WHAT YOU WILL DO ▸
Give the data again exactly, from its opening line through the line in which "2. [x] 2.2.2 Regole di vincolo" appears.

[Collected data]
*** Block opens ***

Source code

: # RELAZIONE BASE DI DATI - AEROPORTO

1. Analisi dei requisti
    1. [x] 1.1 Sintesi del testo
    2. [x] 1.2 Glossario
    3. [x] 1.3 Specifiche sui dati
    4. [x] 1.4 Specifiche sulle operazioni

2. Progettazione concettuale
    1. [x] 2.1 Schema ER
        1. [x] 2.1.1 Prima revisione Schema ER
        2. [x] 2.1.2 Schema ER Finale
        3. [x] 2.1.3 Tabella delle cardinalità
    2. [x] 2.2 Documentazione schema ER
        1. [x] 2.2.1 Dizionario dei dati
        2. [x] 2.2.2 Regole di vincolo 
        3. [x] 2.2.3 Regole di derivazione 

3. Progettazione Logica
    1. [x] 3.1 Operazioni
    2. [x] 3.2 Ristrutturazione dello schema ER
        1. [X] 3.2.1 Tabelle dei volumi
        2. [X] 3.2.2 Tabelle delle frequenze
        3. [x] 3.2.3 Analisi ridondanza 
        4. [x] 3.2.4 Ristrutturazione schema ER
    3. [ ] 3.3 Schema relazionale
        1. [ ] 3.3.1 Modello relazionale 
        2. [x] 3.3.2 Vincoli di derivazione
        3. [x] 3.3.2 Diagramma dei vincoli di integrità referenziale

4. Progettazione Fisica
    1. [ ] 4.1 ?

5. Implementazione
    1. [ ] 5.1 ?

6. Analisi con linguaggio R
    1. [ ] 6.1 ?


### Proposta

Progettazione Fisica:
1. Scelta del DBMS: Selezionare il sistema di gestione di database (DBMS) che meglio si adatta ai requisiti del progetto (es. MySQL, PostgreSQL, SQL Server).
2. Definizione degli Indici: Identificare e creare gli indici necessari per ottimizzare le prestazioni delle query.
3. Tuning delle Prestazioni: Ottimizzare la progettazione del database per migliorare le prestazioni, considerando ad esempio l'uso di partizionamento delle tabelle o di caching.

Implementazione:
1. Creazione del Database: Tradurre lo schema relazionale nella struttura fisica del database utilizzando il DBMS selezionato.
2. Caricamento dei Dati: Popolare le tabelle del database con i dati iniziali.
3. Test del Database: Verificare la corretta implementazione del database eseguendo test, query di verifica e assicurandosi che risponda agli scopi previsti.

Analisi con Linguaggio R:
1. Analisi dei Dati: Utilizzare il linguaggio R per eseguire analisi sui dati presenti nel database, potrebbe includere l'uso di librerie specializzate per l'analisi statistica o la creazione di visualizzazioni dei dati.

*** Block closes ***

EXERCISE ANSWER ▸
Source code

: # RELAZIONE BASE DI DATI - AEROPORTO

1. Analisi dei requisti
    1. [x] 1.1 Sintesi del testo
    2. [x] 1.2 Glossario
    3. [x] 1.3 Specifiche sui dati
    4. [x] 1.4 Specifiche sulle operazioni

2. Progettazione concettuale
    1. [x] 2.1 Schema ER
        1. [x] 2.1.1 Prima revisione Schema ER
        2. [x] 2.1.2 Schema ER Finale
        3. [x] 2.1.3 Tabella delle cardinalità
    2. [x] 2.2 Documentazione schema ER
        1. [x] 2.2.1 Dizionario dei dati
        2. [x] 2.2.2 Regole di vincolo 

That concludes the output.